**Instructions to follow:** Return all the lines below exactly as written. Drop every picture.

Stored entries
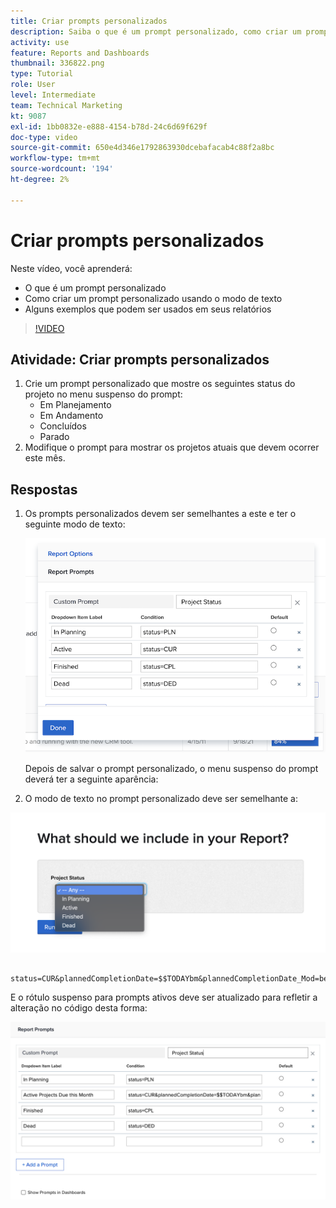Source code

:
 ```yaml
---
title: Criar prompts personalizados
description: Saiba o que é um prompt personalizado, como criar um prompt personalizado usando o modo de texto e alguns exemplos que você pode usar nos relatórios no Workfront.
activity: use
feature: Reports and Dashboards
thumbnail: 336822.png
type: Tutorial
role: User
level: Intermediate
team: Technical Marketing
kt: 9087
exl-id: 1bb0832e-e888-4154-b78d-24c6d69f629f
doc-type: video
source-git-commit: 650e4d346e1792863930dcebafacab4c88f2a8bc
workflow-type: tm+mt
source-wordcount: '194'
ht-degree: 2%

---
```


# Criar prompts personalizados

Neste vídeo, você aprenderá:

* O que é um prompt personalizado
* Como criar um prompt personalizado usando o modo de texto
* Alguns exemplos que podem ser usados em seus relatórios

>[!VIDEO](https://video.tv.adobe.com/v/336822/?quality=12&learn=on)

## Atividade: Criar prompts personalizados

1. Crie um prompt personalizado que mostre os seguintes status do projeto no menu suspenso do prompt:
   * Em Planejamento
   * Em Andamento
   * Concluídos
   * Parado
1. Modifique o prompt para mostrar os projetos atuais que devem ocorrer este mês.

## Respostas

1. Os prompts personalizados devem ser semelhantes a este e ter o seguinte modo de texto:

   ![Uma imagem da tela para criar um novo filtro no modo de texto](assets/cp-01.png)

   Depois de salvar o prompt personalizado, o menu suspenso do prompt deverá ter a seguinte aparência:

1. O modo de texto no prompt personalizado deve ser semelhante a:

![Uma imagem da tela para criar um novo filtro no modo de texto](assets/cp-02.png)

```
   status=CUR&plannedCompletionDate=$$TODAYbm&plannedCompletionDate_Mod=between&plannedCompletionDate_Range=$$TODAYem 
```

E o rótulo suspenso para prompts ativos deve ser atualizado para refletir a alteração no código desta forma:

![Uma imagem da tela para criar um novo filtro no modo de texto](assets/cp-02a.png)

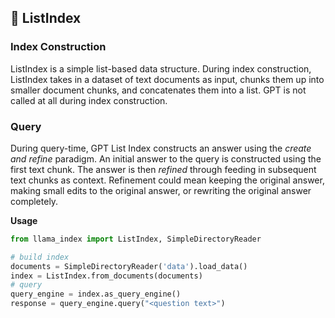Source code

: ## 🔗 ListIndex

### Index Construction

ListIndex is a simple list-based data structure. During index construction, ListIndex takes in a dataset of text documents as input, chunks them up into smaller document chunks, and concatenates them into a list. GPT is not called at all during index construction.

### Query

During query-time, GPT List Index constructs an answer using the _create and refine_ paradigm. An initial answer to the query is constructed using the first text chunk. The answer is then _refined_ through feeding in subsequent text chunks as context. Refinement could mean keeping the original answer, making small edits to the original answer, or rewriting the original answer completely.

**Usage**

```python
from llama_index import ListIndex, SimpleDirectoryReader

# build index
documents = SimpleDirectoryReader('data').load_data()
index = ListIndex.from_documents(documents)
# query
query_engine = index.as_query_engine()
response = query_engine.query("<question text>")

```

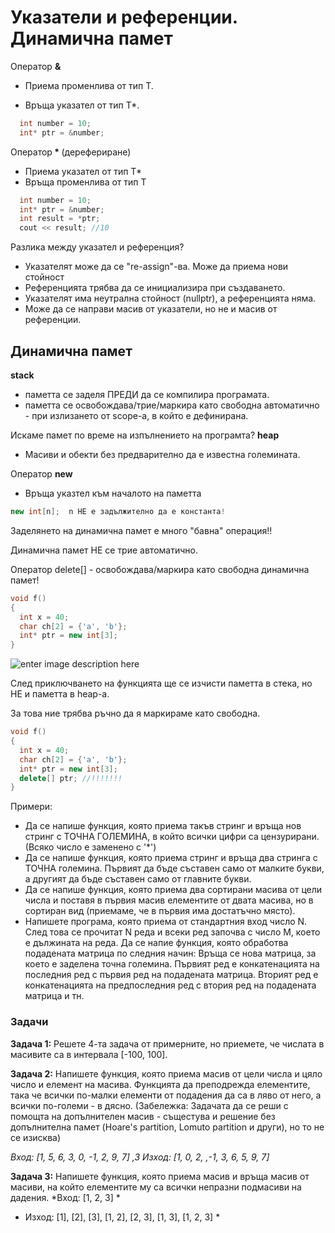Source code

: 
# Указатели и референции. Динамична памет

Оператор **&**

 - Приема променлива от тип Т.

 - Връща указател от тип T*.
 
 
```c++
  int number = 10;
  int* ptr = &number;
``` 


Оператор<b> * </b> (дерефериране)
- Приема указaтел от тип Т*
- Връща променлива от тип Т


```c++
  int number = 10;
  int* ptr = &number;
  int result = *ptr; 
  cout << result; //10
```

Разлика между указател и референция?

 - Указателят може да се "re-assign"-ва. Може да приема нови стойност
 - Референцията трябва да се инициализира при създаването.
 - Указателят има неутрална стойност (nullptr), а референцията няма.
 - Може да се направи масив от указатели, но не и масив от референции.


## Динамична памет
**stack**
- паметта се заделя ПРЕДИ да се компилира програмата.
- паметта се освобождава/трие/маркира като свободна автоматично - при излизането от scope-а,  в който е дефинирана.

Искаме памет по време на изпълнението на програмта?
**heap** 
 - Масиви и обекти без предварително да е известна големината.


Оператор **new**

- Връща указтел към началото на паметта

```c++
new int[n];  n НЕ е задължително да е константа!
```

Заделянето на динамична памет е много "бавна" операция!!

Динамична памет НЕ се трие автоматично.

Оператор delete[] - освобождава/маркира като свободна динамична памет!


```c++
void f()
{
  int x = 40;
  char ch[2] = {'a', 'b'};
  int* ptr = new int[3];
}
```

![enter image description here](https://i.ibb.co/vYdR6Zj/dyn-mem.png)

След приключването на функцията ще се изчисти паметта в стека, но НЕ и паметта в heap-а.

За това ние трябва ръчно да я маркираме като свободна.

```c++
void f()
{
  int x = 40;
  char ch[2] = {'a', 'b'};
  int* ptr = new int[3];
  delete[] ptr; //!!!!!!!
}
```

Примери:

 - Да се напише функция, която приема такъв стринг и връща нов стринг с ТОЧНА ГОЛЕМИНА, в който всички цифри са цензурирани. (Всяко число е заменено с '*')
 - Да се напише функция, която приема стринг и връща два стринга с ТОЧНА големина. Първият да бъде съставен само от малките букви, а другият да бъде съставен само от главните букви.
 - Да се напише функция, която приема два сортирани масива от цели числа и поставя в първия масив елементите от двата масива, но в сортиран вид (приемаме, че в първия има достатъчно място).
 - Напишете програма, която приема от стандартния вход число N. След това се прочитат N реда и всеки ред започва с число M, което е дължината на реда. Да се напие функция, която обработва подадената матрица по следния начин:
Връща се нова матрица, за което е заделена точна големина. Първият ред е конкатенацията на последния ред с първия ред на подадената матрица. Вторият ред е конкатенацията на предпоследния ред с втория ред на подадената матрица и тн.

<h3>Задачи</h3>

**Задача 1:** Решете 4-та задача от примерните, но приемете, че числата в масивите са в интервала [-100, 100].

**Задача 2:** Напишете функция, която приема масив от цели числа и цяло число и елемент на масива. Функцията да преподрежда елементите, така че всички по-малки елементи от подадения да са в ляво от него, а всички по-големи - в дясно. (Забележка: Задачата да се реши с помощта на допълнителен масив - същестува и решение без допълнителна памет (Hoare's partition, Lomuto partition и други), но то не се изисква)

*Вход: [1, 5, 6, 3, 0, -1, 2, 9, 7] ,3* *Изход: [1, 0, 2, ,-1, 3, 6, 5, 9, 7]*


**Задача 3:** Напишете функция, която приема масив и връща масив от масиви, на който елементите му са всички непразни подмасиви на дадения.
*Вход: [1, 2, 3] * 

* Изход: [1], [2], [3], [1, 2], [2, 3], [1, 3], [1, 2, 3] *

**Response to this task:**
Source code

:
 ```yaml
---
title: Criar prompts personalizados
description: Saiba o que é um prompt personalizado, como criar um prompt personalizado usando o modo de texto e alguns exemplos que você pode usar nos relatórios no Workfront.
activity: use
feature: Reports and Dashboards
thumbnail: 336822.png
type: Tutorial
role: User
level: Intermediate
team: Technical Marketing
kt: 9087
exl-id: 1bb0832e-e888-4154-b78d-24c6d69f629f
doc-type: video
source-git-commit: 650e4d346e1792863930dcebafacab4c88f2a8bc
workflow-type: tm+mt
source-wordcount: '194'
ht-degree: 2%

---
```


# Criar prompts personalizados

Neste vídeo, você aprenderá:

* O que é um prompt personalizado
* Como criar um prompt personalizado usando o modo de texto
* Alguns exemplos que podem ser usados em seus relatórios

>[!VIDEO](https://video.tv.adobe.com/v/336822/?quality=12&learn=on)

## Atividade: Criar prompts personalizados

1. Crie um prompt personalizado que mostre os seguintes status do projeto no menu suspenso do prompt:
   * Em Planejamento
   * Em Andamento
   * Concluídos
   * Parado
1. Modifique o prompt para mostrar os projetos atuais que devem ocorrer este mês.

## Respostas

1. Os prompts personalizados devem ser semelhantes a este e ter o seguinte modo de texto:

   ![Uma imagem da tela para criar um novo filtro no modo de texto](assets/cp-01.png)

   Depois de salvar o prompt personalizado, o menu suspenso do prompt deverá ter a seguinte aparência:

1. O modo de texto no prompt personalizado deve ser semelhante a:

![Uma imagem da tela para criar um novo filtro no modo de texto](assets/cp-02.png)

```
   status=CUR&plannedCompletionDate=$$TODAYbm&plannedCompletionDate_Mod=between&plannedCompletionDate_Range=$$TODAYem 
```

E o rótulo suspenso para prompts ativos deve ser atualizado para refletir a alteração no código desta forma:

![Uma imagem da tela para criar um novo filtro no modo de texto](assets/cp-02a.png)

Source code

: ## 🔗 ListIndex

### Index Construction

ListIndex is a simple list-based data structure. During index construction, ListIndex takes in a dataset of text documents as input, chunks them up into smaller document chunks, and concatenates them into a list. GPT is not called at all during index construction.

### Query

During query-time, GPT List Index constructs an answer using the _create and refine_ paradigm. An initial answer to the query is constructed using the first text chunk. The answer is then _refined_ through feeding in subsequent text chunks as context. Refinement could mean keeping the original answer, making small edits to the original answer, or rewriting the original answer completely.

**Usage**

```python
from llama_index import ListIndex, SimpleDirectoryReader

# build index
documents = SimpleDirectoryReader('data').load_data()
index = ListIndex.from_documents(documents)
# query
query_engine = index.as_query_engine()
response = query_engine.query("<question text>")

```

Source code

: 
# Указатели и референции. Динамична памет

Оператор **&**

 - Приема променлива от тип Т.

 - Връща указател от тип T*.
 
 
```c++
  int number = 10;
  int* ptr = &number;
``` 


Оператор<b> * </b> (дерефериране)
- Приема указaтел от тип Т*
- Връща променлива от тип Т


```c++
  int number = 10;
  int* ptr = &number;
  int result = *ptr; 
  cout << result; //10
```

Разлика между указател и референция?

 - Указателят може да се "re-assign"-ва. Може да приема нови стойност
 - Референцията трябва да се инициализира при създаването.
 - Указателят има неутрална стойност (nullptr), а референцията няма.
 - Може да се направи масив от указатели, но не и масив от референции.


## Динамична памет
**stack**
- паметта се заделя ПРЕДИ да се компилира програмата.
- паметта се освобождава/трие/маркира като свободна автоматично - при излизането от scope-а,  в който е дефинирана.

Искаме памет по време на изпълнението на програмта?
**heap** 
 - Масиви и обекти без предварително да е известна големината.


Оператор **new**

- Връща указтел към началото на паметта

```c++
new int[n];  n НЕ е задължително да е константа!
```

Заделянето на динамична памет е много "бавна" операция!!

Динамична памет НЕ се трие автоматично.

Оператор delete[] - освобождава/маркира като свободна динамична памет!


```c++
void f()
{
  int x = 40;
  char ch[2] = {'a', 'b'};
  int* ptr = new int[3];
}
```

![enter image description here](https://i.ibb.co/vYdR6Zj/dyn-mem.png)

След приключването на функцията ще се изчисти паметта в стека, но НЕ и паметта в heap-а.

За това ние трябва ръчно да я маркираме като свободна.

```c++
void f()
{
  int x = 40;
  char ch[2] = {'a', 'b'};
  int* ptr = new int[3];
  delete[] ptr; //!!!!!!!
}
```

Примери:

 - Да се напише функция, която приема такъв стринг и връща нов стринг с ТОЧНА ГОЛЕМИНА, в който всички цифри са цензурирани. (Всяко число е заменено с '*')
 - Да се напише функция, която приема стринг и връща два стринга с ТОЧНА големина. Първият да бъде съставен само от малките букви, а другият да бъде съставен само от главните букви.
 - Да се напише функция, която приема два сортирани масива от цели числа и поставя в първия масив елементите от двата масива, но в сортиран вид (приемаме, че в първия има достатъчно място).
 - Напишете програма, която приема от стандартния вход число N. След това се прочитат N реда и всеки ред започва с число M, което е дължината на реда. Да се напие функция, която обработва подадената матрица по следния начин:
Връща се нова матрица, за което е заделена точна големина. Първият ред е конкатенацията на последния ред с първия ред на подадената матрица. Вторият ред е конкатенацията на предпоследния ред с втория ред на подадената матрица и тн.

<h3>Задачи</h3>

**Задача 1:** Решете 4-та задача от примерните, но приемете, че числата в масивите са в интервала [-100, 100].

**Задача 2:** Напишете функция, която приема масив от цели числа и цяло число и елемент на масива. Функцията да преподрежда елементите, така че всички по-малки елементи от подадения да са в ляво от него, а всички по-големи - в дясно. (Забележка: Задачата да се реши с помощта на допълнителен масив - същестува и решение без допълнителна памет (Hoare's partition, Lomuto partition и други), но то не се изисква)

*Вход: [1, 5, 6, 3, 0, -1, 2, 9, 7] ,3* *Изход: [1, 0, 2, ,-1, 3, 6, 5, 9, 7]*


**Задача 3:** Напишете функция, която приема масив и връща масив от масиви, на който елементите му са всички непразни подмасиви на дадения.
*Вход: [1, 2, 3] * 

* Изход: [1], [2], [3], [1, 2], [2, 3], [1, 3], [1, 2, 3] *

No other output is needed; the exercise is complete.